● What the task requires
Which lines of the records below contain the string "compose"? Report each of them.

- Opening Delimiter -

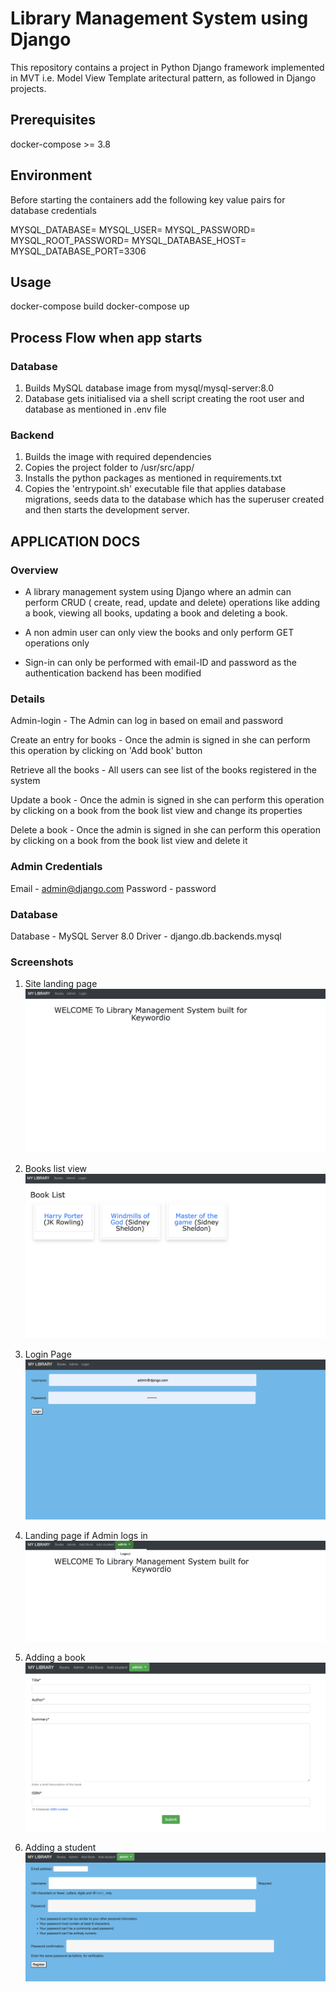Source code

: 
# Library Management System using Django

This repository contains a project in Python Django framework implemented in MVT i.e. Model View Template aritectural pattern, as followed in Django projects.

## Prerequisites

docker-compose >= 3.8

## Environment

Before starting the containers add the following key value pairs for database credentials

MYSQL_DATABASE=
MYSQL_USER=
MYSQL_PASSWORD=
MYSQL_ROOT_PASSWORD=
MYSQL_DATABASE_HOST=
MYSQL_DATABASE_PORT=3306

## Usage

docker-compose build
docker-compose up

## Process Flow when app starts

### Database

1. Builds MySQL database image from mysql/mysql-server:8.0
2. Database gets initialised via a shell script creating the root user and database as mentioned in .env file

### Backend

1. Builds the image with required dependencies 
2. Copies the project folder to /usr/src/app/
3. Installs the python packages as mentioned in requirements.txt
4. Copies the 'entrypoint.sh' executable file that applies database migrations, seeds data to the database which has the superuser created and then starts the development server.


## APPLICATION DOCS

### Overview

- A library management system using Django where an admin can
perform CRUD ( create, read, update and delete) operations like adding a book, viewing all books, updating a book and deleting a book.

- A non admin user can only view the books and only perform GET operations only

- Sign-in can only be performed with email-ID and password as the authentication backend has been modified

### Details

Admin-login - The Admin can log in based on email and password

Create an entry for books - Once the admin is signed in she can perform this operation by clicking on 'Add book' button

Retrieve all the books - All users can see list of the books registered in the system

Update a book - Once the admin is signed in she can perform this operation by clicking on a book from the book list view and change its properties

Delete a book - Once the admin is signed in she can perform this operation by clicking on a book from the book list view and delete it

### Admin Credentials

Email - admin@django.com
Password - password

### Database

Database - MySQL Server 8.0
Driver - django.db.backends.mysql


### Screenshots

1. Site landing page
![Site landing page](https://github.com/swapnilj01/LMS-Django/blob/main/screenshots/1.png?raw=true)


2. Books list view
![Books list view](https://github.com/swapnilj01/LMS-Django/blob/main/screenshots/2.png?raw=true)


3. Login Page
![Login Page](https://github.com/swapnilj01/LMS-Django/blob/main/screenshots/3.png?raw=true)


4. Landing page if Admin logs in
![Landing page if Admin logs in](https://github.com/swapnilj01/LMS-Django/blob/main/screenshots/4.png?raw=true)


5. Adding a book
![Adding a book](https://github.com/swapnilj01/LMS-Django/blob/main/screenshots/5.png?raw=true)


6. Adding a student
![Adding a student](https://github.com/swapnilj01/LMS-Django/blob/main/screenshots/6.png?raw=true)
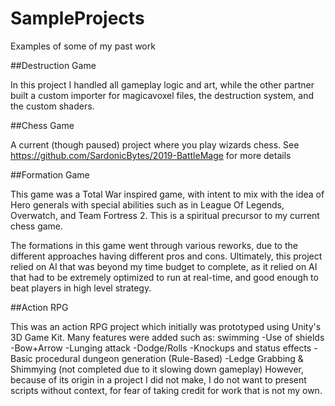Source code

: # SampleProjects
Examples of some of my past work

##Destruction Game

In this project I handled all gameplay logic and art, 
while the other partner built a custom importer for 
magicavoxel files, the destruction system, and the custom shaders. 

##Chess Game

A current (though paused) project where you play wizards chess.
See https://github.com/SardonicBytes/2019-BattleMage for more details

##Formation Game

This game was a Total War inspired game, with intent 
to mix with the idea of Hero generals with special 
abilities such as in League Of Legends, Overwatch, 
and Team Fortress 2.  This is a spiritual precursor 
to my current chess game.

The formations in this game went through various 
reworks, due to the different approaches having 
different pros and cons.  Ultimately, this project 
relied on AI that was beyond my time budget to complete,
as it relied on AI that had to be extremely optimized 
to run at real-time, and good enough to beat players 
in high level strategy.


##Action RPG

This was an action RPG project which initially was prototyped 
using Unity's 3D Game Kit.  Many features were added such as: 
swimming 
-Use of shields
-Bow+Arrow
-Lunging attack 
-Dodge/Rolls
-Knockups and status effects
-Basic procedural dungeon generation (Rule-Based)
-Ledge Grabbing & Shimmying 
	(not completed due to it slowing down gameplay)
However, because of its origin in a project I did not make, 
I do not want to present scripts without context, for 
fear of taking credit for work that is not my own.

- Closing Delimiter -

● Result for this exercise
docker-compose >= 3.8
docker-compose build
docker-compose up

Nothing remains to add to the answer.